Manufacturing up in December amid uncertainty about future US-Canada relations

Business conditions in Canada’s manufacturing sector showed “modest” improvement in December, according to the latest Markit Canada Manufacturing Purchase Managers’ Index (PMI). The December reading of 51.8 was the highest in five months and well above the record-low of 47.5 set one year ago. The improved business conditions reflected growth in new orders, rising production volumes, and continued job creation in manufacturing firms. Greater spending by domestic clients in the energy and automotive sectors was cited by manufacturers as a main reason for the rise in business levels. Export sales, however, increased only marginally.

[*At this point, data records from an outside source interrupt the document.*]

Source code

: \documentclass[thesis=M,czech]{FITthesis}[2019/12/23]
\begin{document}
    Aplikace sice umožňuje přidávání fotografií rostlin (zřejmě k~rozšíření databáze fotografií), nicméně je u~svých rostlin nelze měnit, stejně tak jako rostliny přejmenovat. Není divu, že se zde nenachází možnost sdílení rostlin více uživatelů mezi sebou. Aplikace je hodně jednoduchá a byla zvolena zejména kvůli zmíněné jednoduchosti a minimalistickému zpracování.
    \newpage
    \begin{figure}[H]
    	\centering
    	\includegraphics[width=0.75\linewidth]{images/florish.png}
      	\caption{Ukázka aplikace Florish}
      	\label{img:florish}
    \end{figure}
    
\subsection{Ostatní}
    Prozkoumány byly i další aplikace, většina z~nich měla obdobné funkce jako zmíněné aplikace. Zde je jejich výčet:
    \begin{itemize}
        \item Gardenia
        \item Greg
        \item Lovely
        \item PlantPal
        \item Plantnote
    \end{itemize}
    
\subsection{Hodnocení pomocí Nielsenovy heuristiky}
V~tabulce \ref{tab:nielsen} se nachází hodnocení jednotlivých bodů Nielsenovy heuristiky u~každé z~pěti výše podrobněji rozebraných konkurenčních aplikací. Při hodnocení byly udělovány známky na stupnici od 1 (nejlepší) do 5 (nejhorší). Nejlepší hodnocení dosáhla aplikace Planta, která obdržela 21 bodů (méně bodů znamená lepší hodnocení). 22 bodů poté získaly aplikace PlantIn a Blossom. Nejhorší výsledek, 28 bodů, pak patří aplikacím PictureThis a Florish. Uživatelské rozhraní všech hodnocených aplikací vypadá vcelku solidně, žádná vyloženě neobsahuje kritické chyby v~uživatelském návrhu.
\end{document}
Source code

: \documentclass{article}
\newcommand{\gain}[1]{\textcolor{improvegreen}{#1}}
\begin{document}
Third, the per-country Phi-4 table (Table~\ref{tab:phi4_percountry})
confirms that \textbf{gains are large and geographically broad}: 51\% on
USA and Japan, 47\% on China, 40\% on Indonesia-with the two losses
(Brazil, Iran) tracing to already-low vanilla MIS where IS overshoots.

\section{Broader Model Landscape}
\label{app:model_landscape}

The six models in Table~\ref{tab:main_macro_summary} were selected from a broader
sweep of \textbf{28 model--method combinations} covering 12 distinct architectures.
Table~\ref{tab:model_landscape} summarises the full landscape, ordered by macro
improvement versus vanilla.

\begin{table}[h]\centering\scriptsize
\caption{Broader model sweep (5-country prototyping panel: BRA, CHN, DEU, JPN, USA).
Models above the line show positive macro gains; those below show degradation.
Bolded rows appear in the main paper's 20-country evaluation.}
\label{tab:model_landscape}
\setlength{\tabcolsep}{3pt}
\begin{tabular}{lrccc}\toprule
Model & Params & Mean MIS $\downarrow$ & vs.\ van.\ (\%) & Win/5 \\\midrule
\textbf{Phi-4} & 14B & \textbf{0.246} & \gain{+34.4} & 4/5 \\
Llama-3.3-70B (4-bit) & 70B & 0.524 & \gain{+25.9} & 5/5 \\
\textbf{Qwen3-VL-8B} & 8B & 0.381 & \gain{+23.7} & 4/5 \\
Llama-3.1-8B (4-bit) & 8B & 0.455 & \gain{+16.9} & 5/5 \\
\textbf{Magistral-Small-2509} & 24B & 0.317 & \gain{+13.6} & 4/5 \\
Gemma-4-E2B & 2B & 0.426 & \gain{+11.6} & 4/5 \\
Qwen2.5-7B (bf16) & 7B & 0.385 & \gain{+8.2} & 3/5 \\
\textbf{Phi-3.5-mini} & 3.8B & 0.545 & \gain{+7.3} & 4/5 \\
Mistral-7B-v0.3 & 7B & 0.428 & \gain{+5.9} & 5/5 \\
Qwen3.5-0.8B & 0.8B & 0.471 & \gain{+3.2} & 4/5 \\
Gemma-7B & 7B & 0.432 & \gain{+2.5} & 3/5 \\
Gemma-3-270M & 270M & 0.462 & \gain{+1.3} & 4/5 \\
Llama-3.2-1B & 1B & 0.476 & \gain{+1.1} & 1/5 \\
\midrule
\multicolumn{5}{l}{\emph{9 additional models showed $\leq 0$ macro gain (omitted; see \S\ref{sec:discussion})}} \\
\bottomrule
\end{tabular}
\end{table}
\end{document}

The importance of exports is of particular concern as Canada, along with the rest of the world, awaits the inauguration of a new US administration. President-elect Trump has already signalled that his primary policy direction will be America first. He has threatened two of the big three US automakers in recent days, GM and Ford, telling them that building cars in Mexico and sending them across the border, tax free, into the US is no longer on, NAFTA notwithstanding. Trump has pledged to renegotiate NAFTA to get better terms for the US, or scrap it entirely. This is expected to be one of the first items on his agenda after taking office.

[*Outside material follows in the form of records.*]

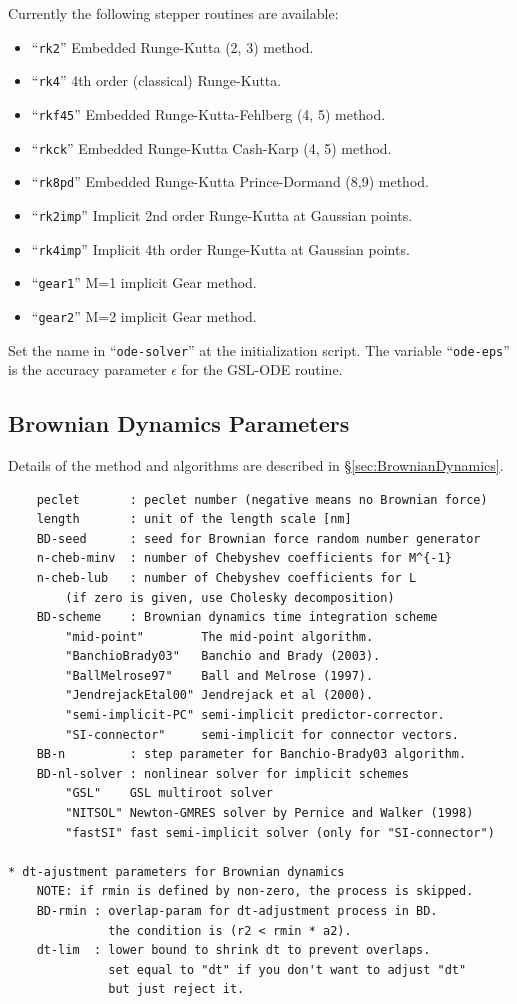\documentclass{book}
\begin{document}
Currently the following stepper routines are available:
\begin{itemize}
\item ``{\tt rk2}''       Embedded Runge-Kutta (2, 3) method.
\item ``{\tt rk4}''       4th order (classical) Runge-Kutta.
\item ``{\tt rkf45}''     Embedded Runge-Kutta-Fehlberg (4, 5) method.
\item ``{\tt rkck}''      Embedded Runge-Kutta Cash-Karp (4, 5) method.
\item ``{\tt rk8pd}''     Embedded Runge-Kutta Prince-Dormand (8,9) method.
\item ``{\tt rk2imp}''    Implicit 2nd order Runge-Kutta at Gaussian points.
\item ``{\tt rk4imp}''    Implicit 4th order Runge-Kutta at Gaussian points.
\item ``{\tt gear1}''     M=1 implicit Gear method.
\item ``{\tt gear2}''     M=2 implicit Gear method.
\end{itemize}
Set the name in ``{\tt ode-solver}'' at the initialization script. 
The variable ``{\tt ode-eps}'' is the accuracy parameter $\epsilon$ 
for the GSL-ODE routine. 


\subsection{Brownian Dynamics Parameters}
Details of the method and algorithms are described in 
\S \ref{sec:BrownianDynamics}. 
{\small
\begin{verbatim}
	peclet       : peclet number (negative means no Brownian force)
	length       : unit of the length scale [nm]
	BD-seed      : seed for Brownian force random number generator
	n-cheb-minv  : number of Chebyshev coefficients for M^{-1}
	n-cheb-lub   : number of Chebyshev coefficients for L
		(if zero is given, use Cholesky decomposition)
	BD-scheme    : Brownian dynamics time integration scheme
		"mid-point"        The mid-point algorithm.
		"BanchioBrady03"   Banchio and Brady (2003).
		"BallMelrose97"    Ball and Melrose (1997).
		"JendrejackEtal00" Jendrejack et al (2000).
		"semi-implicit-PC" semi-implicit predictor-corrector.
		"SI-connector"     semi-implicit for connector vectors.
	BB-n         : step parameter for Banchio-Brady03 algorithm.
	BD-nl-solver : nonlinear solver for implicit schemes
		"GSL"    GSL multiroot solver
		"NITSOL" Newton-GMRES solver by Pernice and Walker (1998)
		"fastSI" fast semi-implicit solver (only for "SI-connector")

* dt-ajustment parameters for Brownian dynamics
	NOTE: if rmin is defined by non-zero, the process is skipped.
	BD-rmin : overlap-param for dt-adjustment process in BD.
	          the condition is (r2 < rmin * a2).
	dt-lim  : lower bound to shrink dt to prevent overlaps.
	          set equal to "dt" if you don't want to adjust "dt"
	          but just reject it.
\end{verbatim}
}
\end{document}
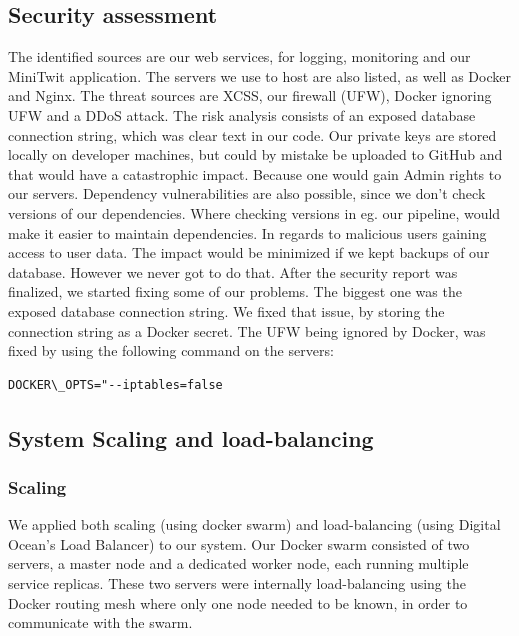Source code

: \subsection{Security assessment}
The identified sources are our web services, for logging, monitoring and our MiniTwit application.
The servers we use to host are also listed, as well as Docker and Nginx.
The threat sources are XCSS, our firewall (UFW), Docker ignoring UFW and a DDoS attack.
The risk analysis consists of an exposed database connection string, which was clear text in our code.
Our private keys are stored locally on developer machines, but could by mistake be uploaded to GitHub and that would have a catastrophic impact. Because one would gain Admin rights to our servers.
Dependency vulnerabilities are also possible, since we don't check versions of our dependencies. Where checking versions in eg. our pipeline, would make it easier to maintain dependencies.
In regards to malicious users gaining access to user data. The impact would be minimized if we kept backups of our database. However we never got to do that.
After the security report was finalized, we started fixing some of our problems. The biggest one was the exposed database connection string. We fixed that issue, by storing the connection string as a Docker secret.
The UFW being ignored by Docker, was fixed by using the following command on the servers: 
\begin{lstlisting}
DOCKER\_OPTS="--iptables=false
\end{lstlisting}

\subsection{System Scaling and load-balancing}
\subsubsection{Scaling}
We applied both scaling (using docker swarm) and load-balancing (using Digital Ocean's Load Balancer) to our system. 
Our Docker swarm consisted of two servers, a master node and a dedicated worker node, each running multiple service replicas. 
These two servers were internally load-balancing using the Docker routing mesh where only one node needed to be known, in order to communicate with the swarm.

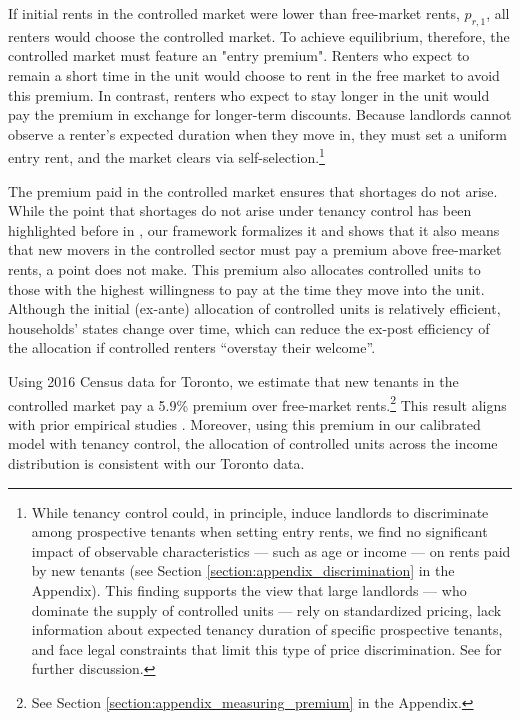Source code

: \documentclass[parskip=full]{article}
\begin{document}
If initial rents in the controlled market were lower than free-market rents, $p_{r,1}$, all renters would choose the controlled market. To achieve equilibrium, therefore, the controlled market must feature an "entry premium". Renters who expect to remain a short time in the unit would choose to rent in the free market to avoid this premium. In contrast, renters who expect to stay longer in the unit would pay the premium in exchange for longer-term discounts. Because landlords cannot observe a renter's expected duration when they move in, they must set a uniform entry rent, and the market clears via self-selection.\footnote{While tenancy control could, in principle, induce landlords to discriminate among prospective tenants when setting entry rents, we find no significant impact of observable characteristics — such as age or income — on rents paid by new tenants (see Section \ref{section:appendix_discrimination} in the Appendix). This finding supports the view that large landlords — who dominate the supply of controlled units — rely on standardized pricing, lack information about expected tenancy duration of specific prospective tenants, and face legal constraints that limit this type of price discrimination. See \citet{be-2000} for further discussion.}

The premium paid in the controlled market ensures that shortages do not arise. While the point that shortages do not arise under tenancy control has been highlighted before in \citet{arnott-1995}, our framework formalizes it and shows that it also means that new movers in the controlled sector must pay a premium above free-market rents, a point \citet{arnott-1995} does not make. This premium also allocates controlled units to those with the highest willingness to pay at the time they move into the unit. Although the initial (ex-ante) allocation of controlled units is relatively efficient, households' states change over time, which can reduce the ex-post efficiency of the allocation if controlled renters ``overstay their welcome''. 

Using 2016 Census data for Toronto, we estimate that new tenants in the controlled market pay a 5.9\% premium over free-market rents.\footnote{See Section \ref{section:appendix_measuring_premium} in the Appendix.} This result aligns with prior empirical studies \citep{nagy-1997,early-2000,cjq-2023}. Moreover, using this premium in our calibrated model with tenancy control, the allocation of controlled units across the income distribution is consistent with our Toronto data.
\end{document}

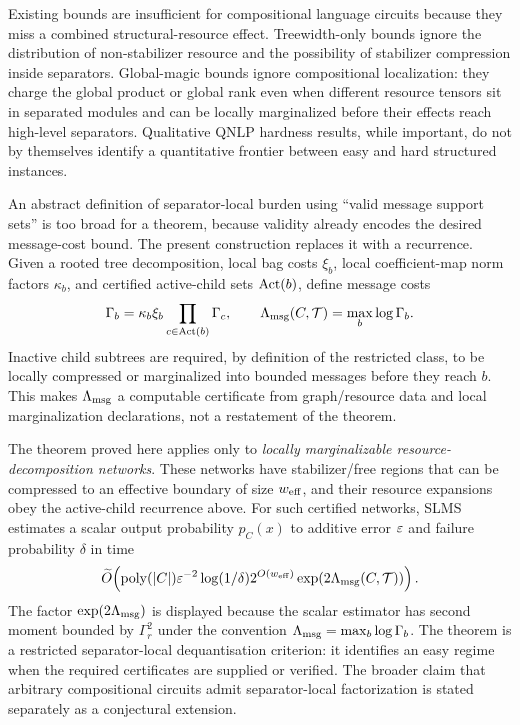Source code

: Existing bounds are insufficient for compositional language circuits because they miss a combined structural-resource effect. Treewidth-only bounds ignore the distribution of non-stabilizer resource and the possibility of stabilizer compression inside separators. Global-magic bounds ignore compositional localization: they charge the global product or global rank even when different resource tensors sit in separated modules and can be locally marginalized before their effects reach high-level separators. Qualitative QNLP hardness results, while important, do not by themselves identify a quantitative frontier between easy and hard structured instances.

An abstract definition of separator-local burden using ``valid message support sets'' is too broad for a theorem, because validity already encodes the desired message-cost bound. The present construction replaces it with a recurrence. Given a rooted tree decomposition, local bag costs \(\xi_b\), local coefficient-map norm factors \(\kappa_b\), and certified active-child sets \(\Act(b)\), define message costs
\[
\Gamma_b=\kappa_b\xi_b\prod_{c\in\Act(b)}\Gamma_c,
\qquad
\Lammsg(C,\T)=\max_b\log\Gamma_b.
\]
Inactive child subtrees are required, by definition of the restricted class, to be locally compressed or marginalized into bounded messages before they reach \(b\). This makes \(\Lammsg\) a computable certificate from graph/resource data and local marginalization declarations, not a restatement of the theorem.

The theorem proved here applies only to \emph{locally marginalizable resource-decomposition networks}. These networks have stabilizer/free regions that can be compressed to an effective boundary of size \(\weff\), and their resource expansions obey the active-child recurrence above. For such certified networks, SLMS estimates a scalar output probability \(p_C(x)\) to additive error \(\eps\) and failure probability \(\delta\) in time
\[
\wt{O}\!\left(
\poly(|C|)\eps^{-2}\log(1/\delta)
2^{O(\weff)}
\exp(2\Lammsg(C,\T))
\right).
\]
The factor \(\exp(2\Lammsg)\) is displayed because the scalar estimator has second moment bounded by \(\Gamma_r^2\) under the convention \(\Lammsg=\max_b\log\Gamma_b\). The theorem is a restricted separator-local dequantisation criterion: it identifies an easy regime when the required certificates are supplied or verified. The broader claim that arbitrary compositional circuits admit separator-local factorization is stated separately as a conjectural extension.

Almost 80 per cent of Canada’s exports go to the US, and more than 15 per cent of those exports consist of cars, trucks and car parts, about the same amount as Canada imports. In last fall’s contract negotiations with the Detroit Three, Unifor secured pledges of about $1.5 billion in new investment in Canada. Could those investments be in jeopardy, once the avowedly protectionist Trump takes a closer look? Jerry Diaz, who negotiated the contracts for Unifor and who supports renegotiating NAFTA (he has called it a “disaster” for Canadian workers), believes Trump will focus on bigger trade targets, like South Korea and Japan, not on Canada.

Source: Statistics Canada

Concerns about how Trump could disrupt the status quo between the world’s two biggest trading partners prompted Prime Minister Trudeau to send Trump a video message in which he reminds the new president that Canada is America’s biggest international customer. Not only that, together we form “the world’s most advanced economy” in which Canadian and American companies “work closely together” to sell our products to the world.

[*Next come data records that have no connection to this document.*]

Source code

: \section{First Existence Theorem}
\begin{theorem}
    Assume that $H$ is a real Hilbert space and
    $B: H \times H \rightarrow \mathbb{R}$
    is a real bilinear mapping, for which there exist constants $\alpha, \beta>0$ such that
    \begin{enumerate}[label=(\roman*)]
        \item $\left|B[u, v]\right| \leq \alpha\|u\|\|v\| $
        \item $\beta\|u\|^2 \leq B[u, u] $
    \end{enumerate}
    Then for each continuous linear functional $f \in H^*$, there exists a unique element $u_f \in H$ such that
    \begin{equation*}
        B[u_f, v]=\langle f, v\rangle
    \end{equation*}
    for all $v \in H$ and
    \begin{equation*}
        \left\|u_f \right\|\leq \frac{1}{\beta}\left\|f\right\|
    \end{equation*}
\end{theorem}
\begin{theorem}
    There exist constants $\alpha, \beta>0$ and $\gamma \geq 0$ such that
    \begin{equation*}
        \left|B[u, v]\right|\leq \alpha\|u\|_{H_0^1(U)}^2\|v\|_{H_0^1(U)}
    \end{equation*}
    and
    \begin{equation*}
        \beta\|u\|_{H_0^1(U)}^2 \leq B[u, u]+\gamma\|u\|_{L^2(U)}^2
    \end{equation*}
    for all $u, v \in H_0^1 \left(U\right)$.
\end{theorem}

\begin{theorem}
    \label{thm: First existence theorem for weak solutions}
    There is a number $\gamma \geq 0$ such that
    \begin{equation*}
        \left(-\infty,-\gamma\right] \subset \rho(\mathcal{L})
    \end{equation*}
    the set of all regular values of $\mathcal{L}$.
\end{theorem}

While Trump has often mentioned Mexico in the context of what he considers unfair trade practices, as well as immigration, he seldom refers directly to Canada. Canada’s ambassador to the US said in an interview reported in the Canadian Press that Trump and his team are concerned about issues like currency manipulation, dumping of steel, cheap labour, trade imbalances and low environmental standards in foreign countries that make it hard for US companies to compete. These issues do not apply to Canada, said David McNaughton, and this makes us “the good guys” in terms of trade.